Wenceslas was barely out of his teens when he ruled Bohemia and fought bitter opposition from within his own family because of his pro-Christian policies. He was murdered by his brother on September 28, 935, now the day on which the Roman Catholic Church celebrates his feast day. The memory of Wenceslas has been immortalized in modern times by his famous statue, which stands in the heart of Prague. It has become a historic rallying spot for citizens protesting a foreign presence in their land.

First Christian Kings

Wencelsas (also known as Wenceslaus, Vaclav, Vaceslav, and, in German, Wenzel) was a descendant of the Premsyl family that rose to power in Bohemia. This part of Europe lies in the western area of the present-day Czech Republic. Its contemporary borders are Austria, Poland, Germany, and on the east, what was the Czech kingdom of Moravia. Bohemia's name derives from its first settlers, a Celtic tribe known as the Boii, who were replaced by Slavic tribes from the east who likely arrived here in the sixth century CE. Neighboring Moravia became a kingdom first. Christianity was introduced there beginning in the 860s with the arrival of two Greek missionaries, Cyril and Methodius. During their most active years, the two men converted many of the Slavic tribes to Christianity, and were the first to transcribe the Slavonic language. From the pope in Rome they received approval to use this language for the liturgical mass, and ordained local priests. The Cyrillic alphabet, which Russian and a number of other Slavic languages still use in modern times, is attributed to the efforts of Cyril.

The work of the missionaries ignited several decades of religious and political controversy in the area, a battle into which Wenceslas would be fatally drawn. From Moravia, Methodius headed westward to the land of Bohemia, where his talents as a proselytizer convinced many, but not all, of the Slavic tribes to abandon their traditional pagan belief system. His most important ally was the prince of the Premsyl dynasty, Borivoy, the first historically documented ruler of Bohemia; Methodius baptized both him and his wife, Ludmilla. Their son Wratislaw (also spelled as Vrachislav or Ratislav) became the duke of Bohemia, and was a committed Christian. His wife, Dragomir (Drahomira), was descended from a Slavic tribe in the north called the Veletians, and had accepted Christianity in name only. In the line of succession was their first son, Wenceslas.

Raised by Grandmother

Wenceslas was born in the early years of the tenth century, likely between 903 and 907. His grandmother, Ludmilla, arranged with the parents to raise him at her castle at Tetin. There her personal chaplain, a follower of Methodius, baptized Wenceslas. In addition to ensuring that her grandson received instruction in Christian catechism, Ludmilla also made certain that he was educated in other subjects, including literacy in both the Slavonic and Latin languages. Some of this schooling took place at a forerunner of a collegiate institution in Budweis (Budech).

Bohemia was thrown into turmoil by a 906 CE invasion by the Magyars, a nomadic people from beyond the Ural Mountains.
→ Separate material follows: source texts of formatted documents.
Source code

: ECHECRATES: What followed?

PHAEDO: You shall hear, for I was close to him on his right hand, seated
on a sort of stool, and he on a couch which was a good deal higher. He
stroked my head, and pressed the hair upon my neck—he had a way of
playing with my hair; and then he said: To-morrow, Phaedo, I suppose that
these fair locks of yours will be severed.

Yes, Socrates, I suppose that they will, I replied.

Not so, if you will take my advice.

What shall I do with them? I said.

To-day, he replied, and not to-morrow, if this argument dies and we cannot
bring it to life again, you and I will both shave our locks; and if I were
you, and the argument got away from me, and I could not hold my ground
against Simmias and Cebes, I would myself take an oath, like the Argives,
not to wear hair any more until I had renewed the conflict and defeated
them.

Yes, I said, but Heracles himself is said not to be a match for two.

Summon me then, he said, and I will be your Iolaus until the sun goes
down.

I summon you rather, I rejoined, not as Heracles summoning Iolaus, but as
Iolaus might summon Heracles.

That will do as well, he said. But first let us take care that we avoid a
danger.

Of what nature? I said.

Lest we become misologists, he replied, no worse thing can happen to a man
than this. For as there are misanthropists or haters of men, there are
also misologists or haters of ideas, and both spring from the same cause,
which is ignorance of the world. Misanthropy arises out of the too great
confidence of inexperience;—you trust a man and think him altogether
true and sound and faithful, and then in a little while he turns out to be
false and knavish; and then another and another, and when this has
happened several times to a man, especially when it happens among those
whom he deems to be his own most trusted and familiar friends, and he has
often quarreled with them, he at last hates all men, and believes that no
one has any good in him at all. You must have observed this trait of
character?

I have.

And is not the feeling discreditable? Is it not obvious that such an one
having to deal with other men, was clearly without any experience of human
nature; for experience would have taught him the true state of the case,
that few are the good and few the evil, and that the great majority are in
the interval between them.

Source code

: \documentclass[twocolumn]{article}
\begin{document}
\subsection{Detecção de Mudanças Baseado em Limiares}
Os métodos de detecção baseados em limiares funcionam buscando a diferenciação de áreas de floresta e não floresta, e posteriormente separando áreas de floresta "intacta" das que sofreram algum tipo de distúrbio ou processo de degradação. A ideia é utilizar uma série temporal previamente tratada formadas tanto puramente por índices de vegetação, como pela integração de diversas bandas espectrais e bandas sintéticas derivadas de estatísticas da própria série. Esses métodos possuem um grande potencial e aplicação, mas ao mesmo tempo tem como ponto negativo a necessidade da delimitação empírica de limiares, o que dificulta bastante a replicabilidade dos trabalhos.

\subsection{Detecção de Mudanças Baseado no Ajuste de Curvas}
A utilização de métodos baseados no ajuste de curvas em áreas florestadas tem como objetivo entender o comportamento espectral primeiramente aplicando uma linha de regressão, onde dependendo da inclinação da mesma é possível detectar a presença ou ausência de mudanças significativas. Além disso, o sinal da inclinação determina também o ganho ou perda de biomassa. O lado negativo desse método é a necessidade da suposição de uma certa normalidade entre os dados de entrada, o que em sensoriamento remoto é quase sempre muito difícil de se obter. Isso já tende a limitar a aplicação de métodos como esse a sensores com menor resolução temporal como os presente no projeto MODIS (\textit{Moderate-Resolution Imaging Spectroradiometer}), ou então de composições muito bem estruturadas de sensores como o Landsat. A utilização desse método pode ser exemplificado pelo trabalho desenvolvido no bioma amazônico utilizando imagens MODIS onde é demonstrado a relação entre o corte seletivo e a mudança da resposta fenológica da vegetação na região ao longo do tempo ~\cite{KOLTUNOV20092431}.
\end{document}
They would later settle in what is present-day Hungary, but did not fully adopt Christianity until nearly a century later, in the early decades of the eleventh century. Wenceslas's father Wratislaw died in this conflict that evolved into a Bohemian civil war, and his mother Dragomir then became regent of the duchy. She attempted to regress to a more secular political rule. Her advisors, culled from Bohemian nobles who still adhered to traditional ways—particularly the Slavs' former non-Christian religion—fomented discord between her and her mother-in-law. They suggested that her pious son was better suited for the priesthood than the duties of a duke. In response, the grandmother Ludmilla and pro-Christian factions convinced Wenceslas to attempt to usurp his mother's power. When Dragomir learned of this, Ludmilla was strangled by nobles at her castle, allegedly upon orders of her daughter-in-law.

Controversial Alliance with Germans

Rather than advance her own cause, this act of treachery backfired on Dragomir, for it helped rally support around Wenceslas. By 922, he had taken control of the duchy and proclaimed Christian law in Bohemia. His mother, exiled at Budech, was recalled to his court and their relations were unaffected by past tensions. To help maintain peace in the land, Wenceslas asked neighboring Germany for protection. These lands to the west of Bohemia were ruled by another Christian leader, Emperor Henry I (the Fowler) of Germany, the first of the Saxon line of kings. Such German rulers, after consolidating power, would eventually become Holy Roman Emperors. This alliance with the Germans later clouded historic assessments of Wenceslas, since Czechs and Bohemians would have a tenuous, sometimes troublesome relationship with one another in subsequent centuries. But Wenceslas was eager to ally with the West and the rest of Christian Europe, and considered Henry the direct successor to Charlemagne, the late eighth century French king who united large parts of western Europe under his rule and became the first emperor of the Holy Roman Empire.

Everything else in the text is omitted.